Attentats de Bruxelles: "Je souhaite que ça n'arrive plus jamais, mais des deux côtés", clame un accusé
La cour d'assises de Bruxelles s'est penchée mercredi sur les séjours en Syrie de certains accusés des attentats du 22 mars 2016: l'occasion pour eux d'exprimer la "haine" que leur ont inspirée les bombardements de la coalition.
Sofien Ayari, condamné à 30 ans de réclusion pour son rôle dans les attentats jihadistes du 13 novembre 2015 à Paris (130 morts), est parti combattre au sein de l'organisation Etat islamique (EI) en décembre 2014. Blessé, il est hospitalisé à Raqqa, ancienne "capitale" de l'EI, en Syrie.
"Ce que j'ai vécu à Raqqa, ce n'était pas une guerre, c'était autre chose, c'était des bombes qui tombaient sur des hommes, des femmes, des enfants", a décrit le Tunisien de 29 ans. "Cela a été un point de bascule pour moi. Je n'ai jamais ressenti une haine pareille, une incompréhension. J'étais fou de rage".
Il a mis en cause le témoignage de l'ancien président français François Hollande lors du procès des attentats du 13-Novembre, qui avait dit ne pas avoir "eu connaissance de victimes collatérales" causées par les frappes françaises contre l'EI en Syrie et en Irak.

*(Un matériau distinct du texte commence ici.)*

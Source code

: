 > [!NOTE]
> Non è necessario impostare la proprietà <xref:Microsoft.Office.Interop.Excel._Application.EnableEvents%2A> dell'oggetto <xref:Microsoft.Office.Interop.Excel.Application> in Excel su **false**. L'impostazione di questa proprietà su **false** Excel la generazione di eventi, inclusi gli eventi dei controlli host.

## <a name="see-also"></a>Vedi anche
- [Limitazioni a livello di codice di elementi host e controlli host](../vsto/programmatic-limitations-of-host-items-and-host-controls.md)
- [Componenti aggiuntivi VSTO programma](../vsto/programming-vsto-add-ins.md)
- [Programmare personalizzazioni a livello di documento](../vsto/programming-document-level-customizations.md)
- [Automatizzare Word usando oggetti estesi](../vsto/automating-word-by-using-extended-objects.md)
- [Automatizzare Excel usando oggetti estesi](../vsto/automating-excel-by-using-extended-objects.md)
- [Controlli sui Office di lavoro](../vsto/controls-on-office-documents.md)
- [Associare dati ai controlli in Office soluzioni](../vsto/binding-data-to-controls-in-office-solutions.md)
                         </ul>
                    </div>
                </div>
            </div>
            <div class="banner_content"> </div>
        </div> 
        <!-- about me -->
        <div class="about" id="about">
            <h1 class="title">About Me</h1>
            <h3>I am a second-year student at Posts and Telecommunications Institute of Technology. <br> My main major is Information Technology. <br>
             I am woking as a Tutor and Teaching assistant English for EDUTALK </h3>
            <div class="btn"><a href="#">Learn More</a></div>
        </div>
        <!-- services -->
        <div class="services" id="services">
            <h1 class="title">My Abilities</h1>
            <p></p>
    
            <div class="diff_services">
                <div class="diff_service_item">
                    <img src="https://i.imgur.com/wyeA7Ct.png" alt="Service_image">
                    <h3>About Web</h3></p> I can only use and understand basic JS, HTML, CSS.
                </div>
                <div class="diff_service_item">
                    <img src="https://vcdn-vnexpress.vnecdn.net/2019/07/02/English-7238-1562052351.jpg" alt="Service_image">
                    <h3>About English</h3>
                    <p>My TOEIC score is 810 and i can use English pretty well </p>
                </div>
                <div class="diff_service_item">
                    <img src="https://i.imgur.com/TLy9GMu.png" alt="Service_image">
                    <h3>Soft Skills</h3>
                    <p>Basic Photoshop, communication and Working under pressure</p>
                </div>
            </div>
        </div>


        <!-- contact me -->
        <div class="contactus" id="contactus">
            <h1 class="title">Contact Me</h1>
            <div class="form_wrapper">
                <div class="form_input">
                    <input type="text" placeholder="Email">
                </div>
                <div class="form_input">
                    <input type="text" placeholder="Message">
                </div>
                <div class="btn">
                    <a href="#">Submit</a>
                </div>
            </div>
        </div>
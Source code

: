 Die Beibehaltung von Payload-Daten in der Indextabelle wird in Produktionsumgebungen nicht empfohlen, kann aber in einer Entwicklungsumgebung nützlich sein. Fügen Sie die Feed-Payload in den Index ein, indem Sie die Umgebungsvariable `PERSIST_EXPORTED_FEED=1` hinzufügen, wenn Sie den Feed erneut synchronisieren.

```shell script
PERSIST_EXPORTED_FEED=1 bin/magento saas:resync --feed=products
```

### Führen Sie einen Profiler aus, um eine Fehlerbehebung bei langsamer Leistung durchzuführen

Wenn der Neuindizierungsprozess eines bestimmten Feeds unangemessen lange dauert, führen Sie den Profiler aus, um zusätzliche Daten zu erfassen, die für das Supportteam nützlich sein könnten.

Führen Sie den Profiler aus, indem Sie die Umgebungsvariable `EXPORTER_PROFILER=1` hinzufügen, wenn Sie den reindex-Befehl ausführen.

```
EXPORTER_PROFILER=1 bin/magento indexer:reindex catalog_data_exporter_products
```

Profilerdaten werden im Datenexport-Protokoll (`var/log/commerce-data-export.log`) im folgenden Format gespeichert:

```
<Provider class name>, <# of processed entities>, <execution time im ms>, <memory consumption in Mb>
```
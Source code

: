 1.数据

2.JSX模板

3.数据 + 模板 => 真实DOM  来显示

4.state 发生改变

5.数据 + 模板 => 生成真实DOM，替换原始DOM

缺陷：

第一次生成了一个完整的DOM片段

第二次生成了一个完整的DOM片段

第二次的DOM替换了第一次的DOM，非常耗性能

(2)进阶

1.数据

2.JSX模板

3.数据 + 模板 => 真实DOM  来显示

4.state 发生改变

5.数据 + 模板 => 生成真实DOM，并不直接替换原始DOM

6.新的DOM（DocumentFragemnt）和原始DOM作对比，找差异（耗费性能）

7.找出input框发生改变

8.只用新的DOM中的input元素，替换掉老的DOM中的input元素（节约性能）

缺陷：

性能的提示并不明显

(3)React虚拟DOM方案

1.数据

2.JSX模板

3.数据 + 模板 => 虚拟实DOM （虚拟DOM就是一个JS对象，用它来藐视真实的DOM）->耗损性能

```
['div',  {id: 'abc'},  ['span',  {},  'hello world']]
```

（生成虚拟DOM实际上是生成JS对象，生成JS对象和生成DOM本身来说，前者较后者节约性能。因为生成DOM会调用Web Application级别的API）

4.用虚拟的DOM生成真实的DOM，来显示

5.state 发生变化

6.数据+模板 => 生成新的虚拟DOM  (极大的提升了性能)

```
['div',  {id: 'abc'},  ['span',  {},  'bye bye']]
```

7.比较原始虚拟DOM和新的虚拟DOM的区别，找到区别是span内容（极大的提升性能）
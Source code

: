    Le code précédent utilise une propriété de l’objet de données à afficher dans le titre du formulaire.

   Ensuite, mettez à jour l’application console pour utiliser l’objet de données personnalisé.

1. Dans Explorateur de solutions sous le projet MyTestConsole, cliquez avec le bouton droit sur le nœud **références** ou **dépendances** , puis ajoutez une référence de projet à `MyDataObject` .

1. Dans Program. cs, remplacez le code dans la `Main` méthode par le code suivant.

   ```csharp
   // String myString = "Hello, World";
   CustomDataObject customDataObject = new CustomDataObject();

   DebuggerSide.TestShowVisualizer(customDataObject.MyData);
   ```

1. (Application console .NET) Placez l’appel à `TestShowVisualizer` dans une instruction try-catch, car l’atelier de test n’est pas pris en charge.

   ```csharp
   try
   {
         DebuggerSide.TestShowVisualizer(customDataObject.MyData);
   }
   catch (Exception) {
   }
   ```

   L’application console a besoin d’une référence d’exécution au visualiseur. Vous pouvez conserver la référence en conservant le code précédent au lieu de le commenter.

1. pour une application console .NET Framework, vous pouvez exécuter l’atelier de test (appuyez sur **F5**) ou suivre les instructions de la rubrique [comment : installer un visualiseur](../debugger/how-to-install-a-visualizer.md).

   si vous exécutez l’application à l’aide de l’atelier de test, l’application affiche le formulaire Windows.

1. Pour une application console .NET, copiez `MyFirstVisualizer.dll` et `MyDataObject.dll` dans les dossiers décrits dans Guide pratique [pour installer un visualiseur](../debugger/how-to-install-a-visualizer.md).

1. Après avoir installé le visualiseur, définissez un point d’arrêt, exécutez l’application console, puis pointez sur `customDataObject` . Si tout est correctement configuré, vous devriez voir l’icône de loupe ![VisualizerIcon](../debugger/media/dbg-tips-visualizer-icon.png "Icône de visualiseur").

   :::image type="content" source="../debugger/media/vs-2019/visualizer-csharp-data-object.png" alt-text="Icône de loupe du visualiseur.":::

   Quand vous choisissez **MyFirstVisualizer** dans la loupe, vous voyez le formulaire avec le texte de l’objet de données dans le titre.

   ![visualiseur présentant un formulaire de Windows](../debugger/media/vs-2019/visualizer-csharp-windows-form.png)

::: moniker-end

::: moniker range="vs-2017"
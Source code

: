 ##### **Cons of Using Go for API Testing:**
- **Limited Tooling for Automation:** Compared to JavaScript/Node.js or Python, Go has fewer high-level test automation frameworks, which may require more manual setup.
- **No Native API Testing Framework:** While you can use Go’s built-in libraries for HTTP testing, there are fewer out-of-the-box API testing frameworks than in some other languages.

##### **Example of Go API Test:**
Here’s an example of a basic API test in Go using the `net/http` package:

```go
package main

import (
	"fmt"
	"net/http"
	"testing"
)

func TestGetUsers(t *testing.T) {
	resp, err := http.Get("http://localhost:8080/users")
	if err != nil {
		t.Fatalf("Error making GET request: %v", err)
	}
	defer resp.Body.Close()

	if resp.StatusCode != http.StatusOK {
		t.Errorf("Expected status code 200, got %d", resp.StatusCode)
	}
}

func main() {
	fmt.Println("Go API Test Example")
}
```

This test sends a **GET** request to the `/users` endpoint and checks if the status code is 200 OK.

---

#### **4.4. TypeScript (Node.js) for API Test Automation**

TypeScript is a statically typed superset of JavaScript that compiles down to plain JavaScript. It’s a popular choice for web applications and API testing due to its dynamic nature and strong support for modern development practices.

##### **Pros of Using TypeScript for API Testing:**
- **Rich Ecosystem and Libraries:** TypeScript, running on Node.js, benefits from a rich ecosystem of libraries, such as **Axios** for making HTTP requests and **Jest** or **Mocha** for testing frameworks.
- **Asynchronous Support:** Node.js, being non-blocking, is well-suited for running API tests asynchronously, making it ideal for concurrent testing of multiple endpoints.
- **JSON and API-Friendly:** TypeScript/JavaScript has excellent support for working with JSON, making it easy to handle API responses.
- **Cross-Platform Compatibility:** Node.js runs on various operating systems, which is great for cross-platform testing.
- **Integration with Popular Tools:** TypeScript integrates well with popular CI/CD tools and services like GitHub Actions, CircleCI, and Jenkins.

"Que chacun assume sa responsabilité (...) J'ai l'impression qu'on ne condamne que d'un seul côté", a commenté l'accusé, regard noir et barbe fournie. "Il n'y a aucune considération pour la vie humaine là-bas", a-t-il dénoncé.
"Pas en paix"
"Quand je vois des personnes qui souffrent bien sûr ça ne me fait pas plaisir", a-t-il dit à propos des victimes des attentats. "Aujourd'hui je ne suis pas en paix avec tout", a-t-il confié, en réponse aux questions de la présidente de la cour, Laurence Massart.
"Bien sûr je souhaite que ça n'arrive plus jamais, mais que ça n'arrive plus jamais des deux côtés", a ajouté ce compagnon de cavale de Salah Abdeslam et qui comme lui était en prison au moment des attentats de Bruxelles.
Abdeslam, seul membre encore en vie des commandos du 13-Novembre, condamné à Paris à la réclusion à perpétuité incompressible et qui nie être impliqué dans les attentats de Bruxelles, a lui aussi lié ses agissements aux "décisions désastreuses" des dirigeants participant à la coalition internationale contre le groupe EI.
"Les pilotes d'avion sur Raqqa et Mossoul ne se retrouveront jamais dans des box pour répondre de leurs actes abominables, ils ont été récompensés", a lancé le Français de 33 ans, qui ne s'est quant à lui jamais rendu en Syrie.
Il a affirmé que "la vague d'attentats qui a traversé l'Occident n'a pas été perpétrée dans le but d'élever les drapeaux noirs de l'EI sur le territoire européen, mais en réponse aux bombardements et afin de dissuader la coalition dans son entreprise consistant à éradiquer l'EI, l'islam authentique et ceux qui le défendent".
Bilal El Makhoukhi, un Belgo-Marocain de 34 ans, ancien combattant du groupe EI, a raconté avoir passé en Syrie "les meilleurs moments de (sa) vie, même si c'était dur". "Je me sentais plus vivant là bas qu'ici. Je sentais que je servais à quelque chose".
L'interrogatoire des neuf accusés au procès des attentats de Bruxelles, entamé le 5 avril, doit se poursuivre jusqu'à jeudi soir.
Un dixième accusé, Oussama Atar, considéré comme le donneur d'ordre des attaques de Bruxelles après avoir coordonné les attentats du 13-Novembre, est jugé en son absence. Il est présumé mort en zone irako-syrienne.
Le double attentat islamiste de Bruxelles, à l'aéroport et dans le métro, a causé la mort de 32 personnes et fait plus de 300 blessés.